FY11's margins were lower due to: 1) the higher plasma portion that accounted for about 69% of the total COGS, 2) increasing labor costs, both in terms of the number of workers and higher wages, and 3) infrastructure improvements, Rp 30bn higher than in the previous year. With the COGS surging 41.7% to Rp 2tn, the gross margin declined 2.6% to 33.8%, resulting in 2011 gross profits of Rp 1.06 tn. The opex to sales ratio also increased. It rose to 9.9% due to higher export taxes, almost four times higher than in the previous year. This year, we expect margins to be fairly resilient as the company's higher plasma proportion means the company will be less affected by lower expected CPO prices despite the higher fertilizer and labour costs.



Best performance since IPO

Last year was the best year for SGRO since IPO. The FFB yield reached its highest level of 20.6 tons/ha, or up from 18.7 tons/ha in 2010. FFB production increased by 21.8% to 1.6 mn tons, supported by the higher OER and KER of 21.3-5.4%, translating into higher CPO and PK production of 355k tons and 91k tons, respectively, an increase of 23.1-22.4% YoY. The better yield profile reflects a sounder management strategy for its estates.
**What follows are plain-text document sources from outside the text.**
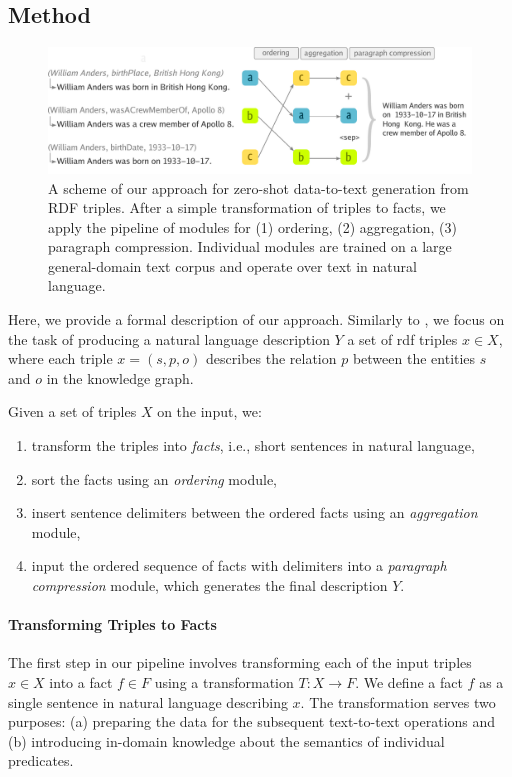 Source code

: \subsection{Method}
\label{sec:pipeline:method}
\begin{figure}[t]
    \centering
    \includegraphics[width=\textwidth]{img/zeroshot_pipeline.pdf}
    \caption{A scheme of our approach for zero-shot data-to-text generation from RDF triples. After a simple transformation of triples to facts, we apply the pipeline of modules for (1) ordering, (2) aggregation, (3) paragraph compression. Individual modules are trained on a large general-domain text corpus and operate over text in natural language.}\label{fig:zeroshot:pipeline}
\end{figure}
Here, we provide a formal description of our approach. Similarly to , we focus on the task of producing a natural language description $Y$ a set of \ac{rdf} triples $x \in X$, where each triple $x = (s, p, o)$ describes the relation $p$ between the entities $s$ and $o$ in the knowledge graph.

Given a set of triples $X$ on the input, we:
\begin{enumerate}
    \item transform the triples into \textit{facts}, i.e., short sentences in natural language,
    \item sort the facts using an \textit{ordering} module,
    \item insert sentence delimiters between the ordered facts using an \textit{aggregation} module,
    \item input the ordered sequence of facts with delimiters into a \textit{paragraph compression} module, which generates the final description $Y$.
\end{enumerate}

\paragraph{Transforming Triples to Facts}

The first step in our pipeline involves transforming each of the input triples $x \in X$ into a fact $f \in F$  using a transformation $T: X \rightarrow F$. We define a fact $f$ as a single sentence in natural language describing $x$.
The transformation serves two purposes: (a) preparing the data for the subsequent text-to-text operations and (b) introducing in-domain knowledge about the semantics of individual predicates.


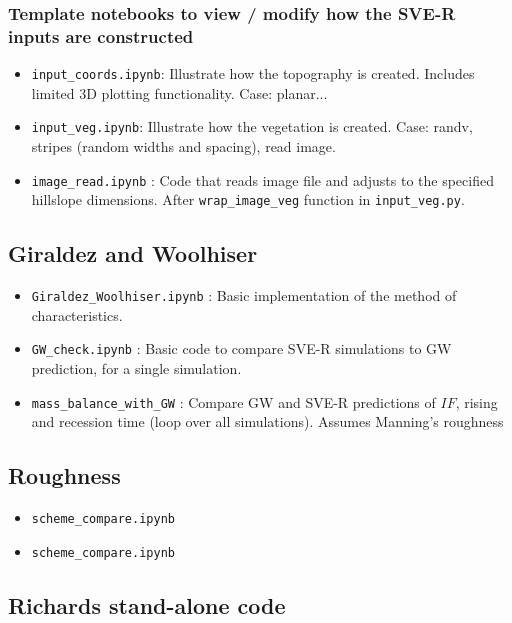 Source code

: \documentclass{article}
\newcommand{\code}[1]{\texttt{#1}}
\begin{document}
\subsubsection*{Template notebooks to view / modify how the SVE-R inputs are constructed}
\begin{itemize}
	\item \code{input\_coords.ipynb}:  Illustrate how the topography is created. Includes limited 3D plotting functionality. Case: planar...
	\item \code{input\_veg.ipynb}:  Illustrate how the vegetation is created. Case: randv, stripes (random widths and spacing), read image.
	\item \code{image\_read.ipynb} : Code that reads image file and adjusts to the specified hillslope dimensions.  After \code{wrap\_image\_veg} function in \code{input\_veg.py}.
\end{itemize}



\subsection{Giraldez and Woolhiser }
\begin{itemize}
	\item \code{Giraldez\_Woolhiser.ipynb} : Basic implementation of the method of characteristics.
	\item \code{GW\_check.ipynb} : Basic code to compare SVE-R simulations to GW prediction, for a single simulation.  
	\item \code{mass\_balance\_with\_GW} : Compare GW and SVE-R predictions of $IF$, rising and recession time (loop over all simulations).  
	\subitem Assumes Manning's roughness
\end{itemize}

\subsection{Roughness}
\begin{itemize}
	\item \code{scheme\_compare.ipynb}
	\item \code{scheme\_compare.ipynb}
\end{itemize}



\subsection{Richards stand-alone code}
\end{document}
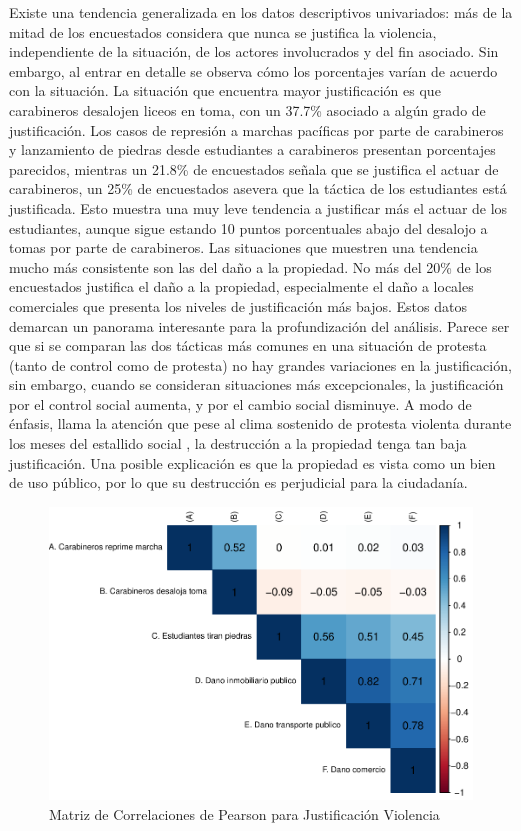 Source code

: \documentclass[12pt,twoside]{templates/facsothesis}
\begin{document}
Existe una tendencia generalizada en los datos descriptivos univariados: más de la mitad de los encuestados considera que nunca se justifica la violencia, independiente de la situación, de los actores involucrados y del fin asociado. Sin embargo, al entrar en detalle se observa cómo los porcentajes varían de acuerdo con la situación. La situación que encuentra mayor justificación es que carabineros desalojen liceos en toma, con un 37.7\% asociado a algún grado de justificación. Los casos de represión a marchas pacíficas por parte de carabineros y lanzamiento de piedras desde estudiantes a carabineros presentan porcentajes parecidos, mientras un 21.8\% de encuestados señala que se justifica el actuar de carabineros, un 25\% de encuestados asevera que la táctica de los estudiantes está justificada. Esto muestra una muy leve tendencia a justificar más el actuar de los estudiantes, aunque sigue estando 10 puntos porcentuales abajo del desalojo a tomas por parte de carabineros. Las situaciones que muestren una tendencia mucho más consistente son las del daño a la propiedad. No más del 20\% de los encuestados justifica el daño a la propiedad, especialmente el daño a locales comerciales que presenta los niveles de justificación más bajos. Estos datos demarcan un panorama interesante para la profundización del análisis. Parece ser que si se comparan las dos tácticas más comunes en una situación de protesta (tanto de control como de protesta) no hay grandes variaciones en la justificación, sin embargo, cuando se consideran situaciones más excepcionales, la justificación por el control social aumenta, y por el cambio social disminuye. A modo de énfasis, llama la atención que pese al clima sostenido de protesta violenta durante los meses del estallido social \citep{Joignant2020}, la destrucción a la propiedad tenga tan baja justificación. Una posible explicación es que la propiedad es vista como un bien de uso público, por lo que su destrucción es perjudicial para la ciudadanía.

\begin{figure}[!ht]

{\centering \includegraphics[width=1\linewidth,]{tesis_files/figure-latex/matpearson-1} 

}

\caption{Matriz de Correlaciones de Pearson  para Justificación Violencia}\label{fig:matpearson}
\end{figure}
\end{document}
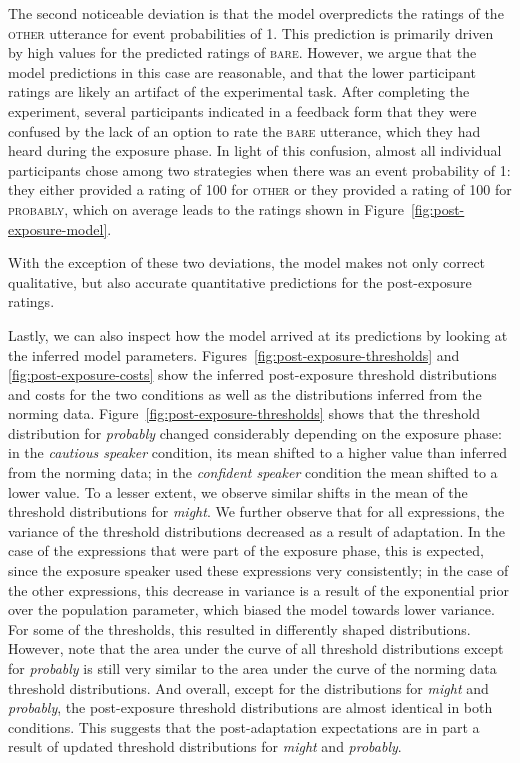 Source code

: \documentclass[man, floatsintext]{apa6}
\newcommand{\figref}[1]{Figure~\ref{#1}}
\begin{document}
The second noticeable deviation is that the model overpredicts the ratings of the \textsc{other} utterance for event probabilities of 1. This prediction is primarily driven by high values for the predicted ratings of \textsc{bare}. However, we argue that the model predictions in this case are reasonable, and that the lower participant ratings are likely an artifact of the experimental task. After completing the experiment, 
several participants indicated in a feedback form that they were confused by the lack of an option to rate the \textsc{bare} utterance, 
which they had heard during the exposure phase. In light of this confusion, almost all individual participants chose among two strategies when there was an event probability of 1: they either provided a rating of 100 for \textsc{other} 
or they provided a rating of 100 for \textsc{probably}, which on average leads to the ratings shown in \figref{fig:post-exposure-model}.

With the exception of these two deviations, the model makes not only correct qualitative, but also accurate quantitative predictions for the post-exposure ratings.

Lastly, we can also inspect how the model arrived at its predictions by looking at the inferred model parameters.  
Figures~\ref{fig:post-exposure-thresholds} and \ref{fig:post-exposure-costs} show the inferred
post-exposure threshold distributions and costs for the two conditions as well as the distributions inferred from the norming data.
Figure~\ref{fig:post-exposure-thresholds} shows that the threshold distribution for \textit{probably}
changed considerably depending on the exposure phase: in the \textit{cautious speaker} condition,
its mean shifted to a higher value than  inferred from the norming data; in the \textit{confident speaker} condition the mean 
shifted to a lower value. To a lesser extent, we observe similar shifts in the mean of the threshold
distributions for \textit{might}. We further observe that for all expressions, the variance of the threshold
distributions decreased as a result of adaptation. In the case of the expressions that were part of the exposure
phase, this is expected, since the exposure speaker used these expressions very consistently; in the case of the
other expressions, this decrease in variance is a result of the exponential prior over the population parameter,
which biased the model towards lower variance. For some of the thresholds, this resulted in differently shaped distributions.
However, note that the area under the curve of all threshold distributions except for \textit{probably} is still very similar to the 
area under the curve of the norming data threshold distributions. And overall, except for the distributions
for \textit{might} and \textit{probably}, the post-exposure threshold distributions are almost identical in both conditions.
This suggests that the post-adaptation expectations 
are in part a result of updated threshold distributions for \textit{might} and \textit{probably}.
\end{document}
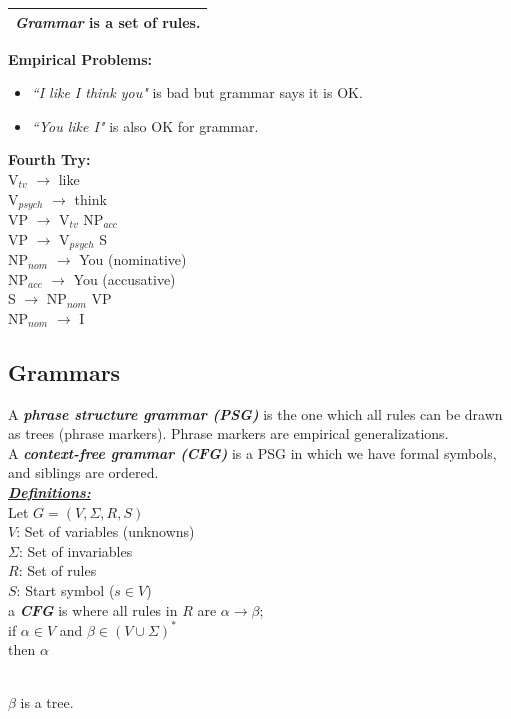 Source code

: \documentclass[12pt,a4paper]{article}
\begin{document}
\begin{table}[H]
\begin{tabular}{c}
\hline 
\emph{\textbf{Grammar}} is a set of rules. \\ 
\hline 
\end{tabular} 
\end{table}

\textbf{Empirical Problems:}
\begin{itemize}
\item \textit{``I like I think you"} is bad but grammar says it is OK.
\item \textit{``You like I"} is also OK for grammar.
\end{itemize}

\textbf{Fourth Try:}\\
V$_{tv}$ $\rightarrow$ like\\
V$_{psych}$ $\rightarrow$ think\\
VP $\rightarrow$ V$_{tv}$ NP$_{acc}$ \\
VP $\rightarrow$ V$_{psych}$ S\\
NP$_{nom}$ $\rightarrow$ You (nominative)\\
NP$_{acc}$ $\rightarrow$ You (accusative)\\
S $\rightarrow$ NP$_{nom}$ VP\\
NP$_{nom}$ $\rightarrow$ I

\subsection{Grammars}
A \emph{\textbf{phrase structure grammar (PSG)}} is the one which all rules can be drawn as trees (phrase markers). Phrase markers are empirical generalizations.\\
\noindent A \emph{\textbf{context-free grammar (CFG)}} is a PSG in which we have formal symbols, and siblings are ordered.\\

\emph{\underline{\textbf{Definitions:}}}\\

Let $G=(V, \Sigma, R, S)$\\
$V$: Set of variables (unknowns)\\
$\Sigma$: Set of invariables \\
$R$: Set of rules\\
$S$: Start symbol ($s \in V$)\\

\noindent a \textbf{\emph{CFG}} is where all rules in $R$ are $\alpha \rightarrow \beta$;\\
if $\alpha \in V$ and $\beta \in (V \cup \Sigma)^{\ast}$\\
then $\alpha$\\
\\
\indent $\beta$ is a tree.
\end{document}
In terms of the FFB contribution, Sumatra accounted for the bulk (83% of total FFB), but the production growth was actually higher in Kalimantan at 35.8% yoy vs Sumatra at 14.2% yoy.



Ramping up the expansion

New plantings reached 5,207ha in 2011. Looking ahead, the company's target of 50k ha of new plantings in 2014 looks difficult to achieve in our view. Rather, we forecast new plantings to remain about the same as this year's level of around 5k ha from the current unplanted landbank of 54k ha. At the same time, SGRO also plans to build a new mill in West Kalimantan. The capex will be funded from internal cash and external loans in our view (there is room for the company to take on loans since its net gearing is only 3.4%). Meanwhile, there is good news that the company's sago brand Prima Starch passed BPOM's food safety tests, classifying it as a premium starch product. Nonetheless, sago's contribution is still small at less than 5% of total revenues.



Maintain BUY, TP unchanged

SGRO's 2011 performance was good despite the lower margins. We have incorporated the FY11 results into our forecast and lowered our WACC assumption to 14% to reflect the lower risk free interest rate (8.5%). Given the company's relatively stable margins thanks to a higher plasma portion in addition to solid long term CPO production growth estimated at 12% CAGR FY11-14F, we maintain our BUY recommendation with a TP of Rp 4,200, implying FY12-13 P/E of 13.8-11.7 x. The shares currently trade at 11.3x P/E with 22% potential upside.